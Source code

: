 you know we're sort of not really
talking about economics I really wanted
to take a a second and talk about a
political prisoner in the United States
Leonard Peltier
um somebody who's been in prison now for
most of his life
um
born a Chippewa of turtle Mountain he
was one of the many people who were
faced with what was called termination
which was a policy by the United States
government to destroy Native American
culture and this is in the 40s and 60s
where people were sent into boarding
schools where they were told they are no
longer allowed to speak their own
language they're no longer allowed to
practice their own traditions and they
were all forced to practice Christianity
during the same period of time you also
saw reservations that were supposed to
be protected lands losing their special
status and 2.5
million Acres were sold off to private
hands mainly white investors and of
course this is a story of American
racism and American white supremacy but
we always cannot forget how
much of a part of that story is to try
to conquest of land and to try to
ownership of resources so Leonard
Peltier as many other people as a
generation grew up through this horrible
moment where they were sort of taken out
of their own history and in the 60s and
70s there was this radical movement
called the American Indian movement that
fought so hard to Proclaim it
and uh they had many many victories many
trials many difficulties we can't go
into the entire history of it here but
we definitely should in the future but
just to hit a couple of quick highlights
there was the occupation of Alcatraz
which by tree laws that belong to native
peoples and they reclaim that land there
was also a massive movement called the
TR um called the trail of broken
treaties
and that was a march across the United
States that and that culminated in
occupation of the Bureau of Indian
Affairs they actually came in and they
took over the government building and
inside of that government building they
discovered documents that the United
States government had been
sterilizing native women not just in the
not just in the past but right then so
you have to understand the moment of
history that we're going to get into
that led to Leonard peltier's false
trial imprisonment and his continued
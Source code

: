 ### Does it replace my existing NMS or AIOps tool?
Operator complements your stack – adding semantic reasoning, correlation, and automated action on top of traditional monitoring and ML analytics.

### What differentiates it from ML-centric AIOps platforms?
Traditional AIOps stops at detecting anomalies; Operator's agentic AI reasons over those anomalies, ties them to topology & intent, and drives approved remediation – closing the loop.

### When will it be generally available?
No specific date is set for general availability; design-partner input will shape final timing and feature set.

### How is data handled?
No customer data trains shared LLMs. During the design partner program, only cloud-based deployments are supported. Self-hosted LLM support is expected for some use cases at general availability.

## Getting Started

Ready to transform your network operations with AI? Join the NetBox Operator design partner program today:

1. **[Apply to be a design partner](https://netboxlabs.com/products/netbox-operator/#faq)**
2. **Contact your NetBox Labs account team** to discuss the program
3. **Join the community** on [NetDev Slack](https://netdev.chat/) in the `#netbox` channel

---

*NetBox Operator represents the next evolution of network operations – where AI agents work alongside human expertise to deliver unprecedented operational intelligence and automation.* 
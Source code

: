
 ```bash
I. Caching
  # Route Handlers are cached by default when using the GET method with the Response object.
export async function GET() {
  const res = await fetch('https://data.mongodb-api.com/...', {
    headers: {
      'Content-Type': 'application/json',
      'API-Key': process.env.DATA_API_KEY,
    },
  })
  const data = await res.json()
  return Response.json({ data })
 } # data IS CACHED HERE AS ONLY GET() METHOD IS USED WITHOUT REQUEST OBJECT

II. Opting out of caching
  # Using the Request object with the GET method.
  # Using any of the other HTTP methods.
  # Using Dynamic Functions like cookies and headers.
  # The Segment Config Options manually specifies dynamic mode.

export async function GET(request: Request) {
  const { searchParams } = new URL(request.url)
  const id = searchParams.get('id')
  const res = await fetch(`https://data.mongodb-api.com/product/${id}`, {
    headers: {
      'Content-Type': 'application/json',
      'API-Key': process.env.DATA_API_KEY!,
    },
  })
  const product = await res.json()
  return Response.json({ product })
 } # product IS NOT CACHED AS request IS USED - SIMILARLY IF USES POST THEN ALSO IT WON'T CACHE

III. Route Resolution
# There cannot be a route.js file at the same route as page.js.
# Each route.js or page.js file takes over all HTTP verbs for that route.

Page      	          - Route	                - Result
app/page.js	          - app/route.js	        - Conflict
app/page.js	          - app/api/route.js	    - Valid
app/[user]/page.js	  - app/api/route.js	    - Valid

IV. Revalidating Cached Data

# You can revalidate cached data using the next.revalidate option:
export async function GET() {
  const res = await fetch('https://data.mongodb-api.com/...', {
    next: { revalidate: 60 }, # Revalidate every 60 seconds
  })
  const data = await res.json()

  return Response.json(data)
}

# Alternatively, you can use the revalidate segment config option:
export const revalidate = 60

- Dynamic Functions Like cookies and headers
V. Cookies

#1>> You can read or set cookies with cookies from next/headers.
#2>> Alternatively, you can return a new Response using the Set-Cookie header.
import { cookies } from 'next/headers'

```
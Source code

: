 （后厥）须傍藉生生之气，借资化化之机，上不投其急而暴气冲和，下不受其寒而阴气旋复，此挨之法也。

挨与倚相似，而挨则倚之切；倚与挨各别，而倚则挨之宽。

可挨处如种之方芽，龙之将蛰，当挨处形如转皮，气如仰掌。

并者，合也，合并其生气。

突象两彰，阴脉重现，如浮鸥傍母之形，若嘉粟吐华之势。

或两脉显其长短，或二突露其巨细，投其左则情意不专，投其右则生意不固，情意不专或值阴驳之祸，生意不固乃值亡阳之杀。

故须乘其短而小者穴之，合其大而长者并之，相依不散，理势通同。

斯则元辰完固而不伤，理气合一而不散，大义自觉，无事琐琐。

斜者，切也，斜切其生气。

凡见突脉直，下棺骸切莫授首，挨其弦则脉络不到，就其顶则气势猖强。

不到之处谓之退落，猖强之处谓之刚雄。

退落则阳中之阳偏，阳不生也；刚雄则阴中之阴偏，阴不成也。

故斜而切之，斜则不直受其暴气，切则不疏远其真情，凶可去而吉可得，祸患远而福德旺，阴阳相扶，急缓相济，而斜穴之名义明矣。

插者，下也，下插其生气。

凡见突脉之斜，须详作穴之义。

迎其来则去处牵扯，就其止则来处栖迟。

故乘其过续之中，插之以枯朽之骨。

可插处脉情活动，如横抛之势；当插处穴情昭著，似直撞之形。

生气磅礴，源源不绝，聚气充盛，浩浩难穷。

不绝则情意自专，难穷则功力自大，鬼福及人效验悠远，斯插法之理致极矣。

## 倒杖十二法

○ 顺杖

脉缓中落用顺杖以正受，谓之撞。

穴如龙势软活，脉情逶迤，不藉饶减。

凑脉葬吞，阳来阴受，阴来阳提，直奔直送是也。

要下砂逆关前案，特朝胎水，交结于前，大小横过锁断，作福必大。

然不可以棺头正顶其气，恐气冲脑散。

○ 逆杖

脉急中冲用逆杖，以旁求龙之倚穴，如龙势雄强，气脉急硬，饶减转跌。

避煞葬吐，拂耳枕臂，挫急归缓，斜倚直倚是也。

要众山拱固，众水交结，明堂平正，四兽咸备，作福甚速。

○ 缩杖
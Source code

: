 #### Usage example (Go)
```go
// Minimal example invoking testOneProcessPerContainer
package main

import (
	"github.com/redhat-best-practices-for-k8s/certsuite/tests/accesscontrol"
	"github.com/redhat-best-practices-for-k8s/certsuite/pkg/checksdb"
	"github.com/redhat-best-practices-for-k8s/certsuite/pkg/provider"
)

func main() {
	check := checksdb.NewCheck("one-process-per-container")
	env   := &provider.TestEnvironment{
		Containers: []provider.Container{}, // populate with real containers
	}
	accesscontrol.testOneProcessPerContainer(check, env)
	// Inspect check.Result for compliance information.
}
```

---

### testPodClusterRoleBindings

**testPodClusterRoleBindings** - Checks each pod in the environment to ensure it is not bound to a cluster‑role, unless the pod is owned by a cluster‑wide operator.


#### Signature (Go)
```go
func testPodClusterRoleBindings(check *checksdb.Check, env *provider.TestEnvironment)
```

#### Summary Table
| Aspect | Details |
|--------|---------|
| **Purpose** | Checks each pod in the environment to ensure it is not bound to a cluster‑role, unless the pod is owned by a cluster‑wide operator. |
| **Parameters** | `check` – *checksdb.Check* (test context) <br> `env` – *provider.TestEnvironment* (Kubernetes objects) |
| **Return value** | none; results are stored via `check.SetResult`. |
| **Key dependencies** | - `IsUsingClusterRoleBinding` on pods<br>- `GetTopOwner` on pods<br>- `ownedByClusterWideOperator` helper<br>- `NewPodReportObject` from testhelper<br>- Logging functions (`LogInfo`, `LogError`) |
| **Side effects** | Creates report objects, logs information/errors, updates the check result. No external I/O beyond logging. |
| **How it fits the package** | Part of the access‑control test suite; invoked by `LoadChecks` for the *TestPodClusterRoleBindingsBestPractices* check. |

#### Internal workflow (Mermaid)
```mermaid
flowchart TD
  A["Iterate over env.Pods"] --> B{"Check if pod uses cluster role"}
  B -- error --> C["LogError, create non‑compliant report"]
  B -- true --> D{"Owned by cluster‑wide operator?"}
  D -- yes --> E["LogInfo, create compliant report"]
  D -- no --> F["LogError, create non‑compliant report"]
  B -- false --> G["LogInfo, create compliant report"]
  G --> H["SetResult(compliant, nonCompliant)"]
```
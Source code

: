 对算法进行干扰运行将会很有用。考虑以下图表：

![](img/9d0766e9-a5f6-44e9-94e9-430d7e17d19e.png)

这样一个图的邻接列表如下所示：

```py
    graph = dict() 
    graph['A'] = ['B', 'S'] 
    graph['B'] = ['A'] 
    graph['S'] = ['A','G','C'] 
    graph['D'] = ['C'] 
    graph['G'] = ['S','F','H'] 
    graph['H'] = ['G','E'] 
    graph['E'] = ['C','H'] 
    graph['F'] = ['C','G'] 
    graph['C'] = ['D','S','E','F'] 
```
------------------------------------------------------------
» GOAL OF THE EXERCISE
Only the lines containing the string "bound" are needed; pull them out of the records.

» EXERCISE RESULT
**testPodClusterRoleBindings** - Checks each pod in the environment to ensure it is not bound to a cluster‑role, unless the pod is owned by a cluster‑wide operator.
| **Purpose** | Checks each pod in the environment to ensure it is not bound to a cluster‑role, unless the pod is owned by a cluster‑wide operator. |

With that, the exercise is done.